The three Justices were also left scratching their heads, after a Canadian government lawyer finally revealed, on the record, in a court of law, that the Harper government hasn’t had a legal leg to stand on since former Immigration minister Jason Kenney came up with the face-covering ban idea in 2011 and issued a “directive.”
It was never meant to be mandatory, Justice Department lawyer Peter Southey told the appeal court justices, even though he also argued unsuccessfully that the Federal Court judge who ruled the ban was unlawful earlier this year made errors of judgment.
The directive was discretionary, depending on whether or not the person taking the oath wants to remove the niqab or not. In fact citizenship judges presiding over the ceremony are supposed to give people the most leeway possible to express their personal freedom as they take the oath.
Yet, Harper government spokesmen, from the Prime Minister on down, have long talked and behaved as if the niqab ban was anything but discretionary, that it was indeed mandatory. And they still do.
For example Tory MP Costas Menegakis, parliamentary secretary to the minister of citizenship and immigration, has said, “I think for the citizenship ceremony, someone needs to identify themselves. We need to know who they are.”
But we now know just before taking the public oath new Canadians undergo a thorough, private interview that requires them to show documentation proving their identity, and remove any face-covering. Ishaq would have removed her niqab during that interview. But she declined to remove it to take the oath, believing that was her right.
She has continued to stand up for her freedom of choice in this matter. And now that the Harper government has vowed to take her to the Supreme Court, she will no doubt continue to do that.
Stephen Harper has called it “offensive” that anyone should decline to uncover their face to take the oath of citizenship.
I find it offensive that in the absence of any law supporting a niqab ban Harper would say such a thing.
Former Immigration minister Kenney, now seeking re-election as a Conservative candidate in Calgary, may be right that the “vast majority” of Canadians, even Muslim Canadians, support the niqab ban.
So what? He should know if it has no basis in law, that’s all that matters. Canada is not a dictatorship, not even an elected one. The federal appeal court had no basis to make any other decision, and that was clear enough within a few hours, clear enough for the justices to make a relatively rare ruling that same day.
The Harper Conservatives already knew the niqab ban had no basis in law. It introduced legislation, the Oath of Citizenship Act, just before the election was called. It died on the order paper along with a number of other bills. But they have vowed to reintroduce it within 100 days if re-elected.

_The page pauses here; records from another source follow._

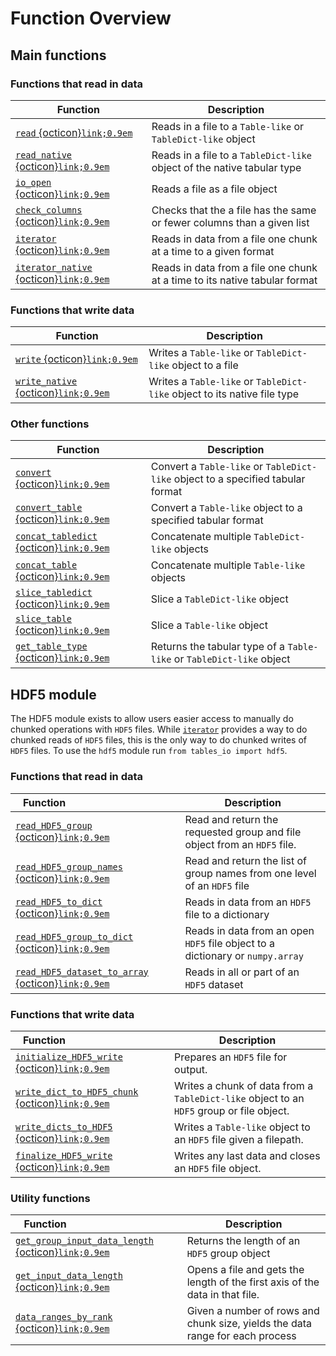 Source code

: # Function Overview

## Main functions

### Functions that read in data

| Function                                                                                | Description                                                                |
| --------------------------------------------------------------------------------------- | -------------------------------------------------------------------------- |
| [`read` {octicon}`link;0.9em`](#tables_io.io_utils.read.read)                           | Reads in a file to a `Table-like` or `TableDict-like` object               |
| [`read_native` {octicon}`link;0.9em`](#tables_io.io_utils.read.read_native)             | Reads in a file to a `TableDict-like` object of the native tabular type    |
| [`io_open` {octicon}`link;0.9em`](#tables_io.io_utils.read.io_open)                     | Reads a file as a file object                                              |
| [`check_columns` {octicon}`link;0.9em`](#tables_io.io_utils.read.check_columns)         | Checks that the a file has the same or fewer columns than a given list     |
| [`iterator` {octicon}`link;0.9em`](#tables_io.io_utils.iterator.iterator)               | Reads in data from a file one chunk at a time to a given format            |
| [`iterator_native` {octicon}`link;0.9em`](#tables_io.io_utils.iterator.iterator_native) | Reads in data from a file one chunk at a time to its native tabular format |

### Functions that write data

| Function                                                                       | Description                                                              |
| ------------------------------------------------------------------------------ | ------------------------------------------------------------------------ |
| [`write` {octicon}`link;0.9em`](#tables_io.io_utils.write.write)               | Writes a `Table-like` or `TableDict-like` object to a file               |
| [`write_native` {octicon}`link;0.9em`](#tables_io.io_utils.write.write_native) | Writes a `Table-like` or `TableDict-like` object to its native file type |

### Other functions

| Function                                                                                   | Description                                                                     |
| ------------------------------------------------------------------------------------------ | ------------------------------------------------------------------------------- |
| [`convert` {octicon}`link;0.9em`](#tables_io.conv.conv_tabledict.convert)                  | Convert a `Table-like` or `TableDict-like` object to a specified tabular format |
| [`convert_table` {octicon}`link;0.9em`](#tables_io.conv.conv_table.convert_table)          | Convert a `Table-like` object to a specified tabular format                     |
| [`concat_tabledict` {octicon}`link;0.9em`](#tables_io.utils.concat_utils.concat_tabledict) | Concatenate multiple `TableDict-like` objects                                   |
| [`concat_table` {octicon}`link;0.9em`](#tables_io.utils.concat_utils.concat_table)         | Concatenate multiple `Table-like` objects                                       |
| [`slice_tabledict` {octicon}`link;0.9em`](#tables_io.utils.slice_utils.slice_tabledict)    | Slice a `TableDict-like` object                                                 |
| [`slice_table` {octicon}`link;0.9em`](#tables_io.utils.slice_utils.slice_table)            | Slice a `Table-like` object                                                     |
| [`get_table_type` {octicon}`link;0.9em`](#tables_io.types.get_table_type)                  | Returns the tabular type of a `Table-like` or `TableDict-like` object           |

## HDF5 module

The HDF5 module exists to allow users easier access to manually do chunked operations with `HDF5` files. While [`iterator`](#tables_io.io_utils.iterator.iterator) provides a way to do chunked reads of `HDF5` files, this is the only way to do chunked writes of `HDF5` files. To use the `hdf5` module run `from tables_io import hdf5`.

### Functions that read in data

| Function &nbsp; &nbsp; &nbsp; &nbsp; &nbsp; &nbsp; &nbsp; &nbsp; &nbsp; &nbsp; &nbsp; &nbsp; &nbsp; &nbsp; &nbsp; &nbsp; &nbsp; &nbsp; &nbsp; | Description                                                                    |
| --------------------------------------------------------------------------------------------------------------------------------------------- | ------------------------------------------------------------------------------ |
| [`read_HDF5_group` {octicon}`link;0.9em`](#tables_io.io_utils.read.read_HDF5_group)                                                           | Read and return the requested group and file object from an `HDF5` file.       |
| [`read_HDF5_group_names` {octicon}`link;0.9em`](#tables_io.io_utils.read.read_HDF5_group_names)                                               | Read and return the list of group names from one level of an `HDF5` file       |
| [`read_HDF5_to_dict` {octicon}`link;0.9em`](#tables_io.io_utils.read.read_HDF5_to_dict)                                                       | Reads in data from an `HDF5` file to a dictionary                              |
| [`read_HDF5_group_to_dict` {octicon}`link;0.9em`](#tables_io.io_utils.read.read_HDF5_group_to_dict)                                           | Reads in data from an open `HDF5` file object to a dictionary or `numpy.array` |
| [`read_HDF5_dataset_to_array` {octicon}`link;0.9em`](#tables_io.io_utils.read.read_HDF5_dataset_to_array)                                     | Reads in all or part of an `HDF5` dataset                                      |

### Functions that write data

| Function &nbsp; &nbsp; &nbsp; &nbsp; &nbsp; &nbsp; &nbsp; &nbsp; &nbsp; &nbsp; &nbsp; &nbsp; &nbsp; &nbsp; &nbsp; &nbsp; &nbsp; | Description                                                                              |
| ------------------------------------------------------------------------------------------------------------------------------- | ---------------------------------------------------------------------------------------- |
| [`initialize_HDF5_write` {octicon}`link;0.9em`](#tables_io.io_utils.write.initialize_HDF5_write)                                | Prepares an `HDF5` file for output.                                                      |
| [`write_dict_to_HDF5_chunk` {octicon}`link;0.9em`](#tables_io.io_utils.write.write_dict_to_HDF5_chunk)                          | Writes a chunk of data from a `TableDict-like` object to an `HDF5` group or file object. |
| [`write_dicts_to_HDF5` {octicon}`link;0.9em`](#tables_io.io_utils.write.write_dicts_to_HDF5)                                    | Writes a `Table-like` object to an `HDF5` file given a filepath.                         |
| [`finalize_HDF5_write` {octicon}`link;0.9em`](#tables_io.io_utils.write.finalize_HDF5_write)                                    | Writes any last data and closes an `HDF5` file object.                                   |

### Utility functions

| Function &nbsp; &nbsp; &nbsp; &nbsp; &nbsp; &nbsp; &nbsp; &nbsp; &nbsp; &nbsp; &nbsp; &nbsp; &nbsp; &nbsp; &nbsp; &nbsp; &nbsp; &nbsp; &nbsp; | Description                                                                   |
| --------------------------------------------------------------------------------------------------------------------------------------------- | ----------------------------------------------------------------------------- |
| [`get_group_input_data_length` {octicon}`link;0.9em`](#tables_io.utils.array_utils.get_group_input_data_length)                               | Returns the length of an `HDF5` group object                                  |
| [`get_input_data_length` {octicon}`link;0.9em`](#tables_io.io_utils.iterator.get_input_data_length)                                           | Opens a file and gets the length of the first axis of the data in that file.  |
| [`data_ranges_by_rank` {octicon}`link;0.9em`](#tables_io.io_utils.iterator.data_ranges_by_rank)                                               | Given a number of rows and chunk size, yields the data range for each process |

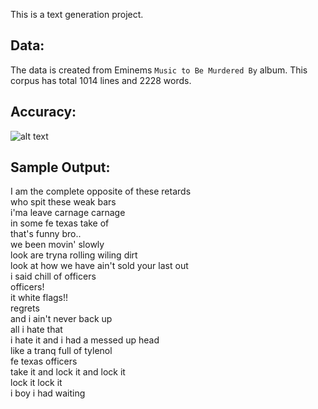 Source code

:This is a text generation project.

## Data:
The data is created from  Eminems `Music to Be Murdered By` album. This corpus has total 1014 lines and 2228 words.

## Accuracy:
![alt text](https://github.com/Bakar31/NLP-Projects/blob/master/Eminem%20Song%20Generate/accuracy.png)

## Sample Output:
I am  the complete opposite of these retards <br/>
who spit these weak bars <br/>
i'ma leave carnage carnage <br/>
in some fe texas take of <br/>
that's funny bro.. <br/>
we been movin' slowly <br/>
look are tryna rolling wiling dirt <br/>
look at how we have ain't sold your last out <br/>
i said chill of officers <br/>
officers!<br/>
it white flags!! <br/>
regrets <br/>
and i ain't never back up <br/>
all i hate that <br/>
i hate it and i had a messed up head <br/>
like a tranq full of tylenol <br/>
fe texas officers <br/>
take it and lock it and lock it <br/>
lock it lock it <br/>
i boy i had waiting<br/>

So, in that case, why, after this week’s court ruling, have they also vowed to appeal that decision to the Supreme Court?
It makes no sense.
So why? What is all “the fuss” about at this stage, as Zunera Ishaq wondered.
It’s about the fact we’re in the midst of a federal election campaign and the Harper Conservative re-election campaign has decided the thing that’s going to snatch victory from the jaws of defeat is to keep playing the anti-Islamic vote.
For the same reason thousands of Syrian and other migrant-refugees, most of whom are Muslims, will continue to face too many bureaucratic obstacles getting into Canada, a country that once welcomed poor and oppressed immigrants and refugees.
It’s a cynical political game the Conservatives are playing, based on a low opinion of the intelligence of Canadians. I hope we prove them wrong on Oct. 19.